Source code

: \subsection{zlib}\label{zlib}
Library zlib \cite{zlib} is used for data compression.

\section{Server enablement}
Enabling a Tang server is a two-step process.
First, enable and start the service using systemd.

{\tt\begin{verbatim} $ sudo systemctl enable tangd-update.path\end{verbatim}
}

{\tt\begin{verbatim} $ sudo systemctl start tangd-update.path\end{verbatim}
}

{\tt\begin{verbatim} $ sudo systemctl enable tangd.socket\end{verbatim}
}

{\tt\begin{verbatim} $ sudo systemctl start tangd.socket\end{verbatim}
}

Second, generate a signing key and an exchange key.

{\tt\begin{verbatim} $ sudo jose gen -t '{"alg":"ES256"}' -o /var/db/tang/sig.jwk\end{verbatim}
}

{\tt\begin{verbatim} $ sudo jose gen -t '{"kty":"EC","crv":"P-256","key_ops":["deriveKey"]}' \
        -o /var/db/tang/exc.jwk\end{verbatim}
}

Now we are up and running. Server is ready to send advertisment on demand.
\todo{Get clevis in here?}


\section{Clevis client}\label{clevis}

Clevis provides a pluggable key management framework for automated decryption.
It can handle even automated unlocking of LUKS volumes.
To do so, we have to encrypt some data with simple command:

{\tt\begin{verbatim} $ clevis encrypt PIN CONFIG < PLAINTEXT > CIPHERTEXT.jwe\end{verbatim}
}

================

* **To do**: Whenever the word "start" shows up in a line of the entries above, copy that line.

* **Task answer**:
First, enable and start the service using systemd.
{\tt\begin{verbatim} $ sudo systemctl start tangd-update.path\end{verbatim}
{\tt\begin{verbatim} $ sudo systemctl start tangd.socket\end{verbatim}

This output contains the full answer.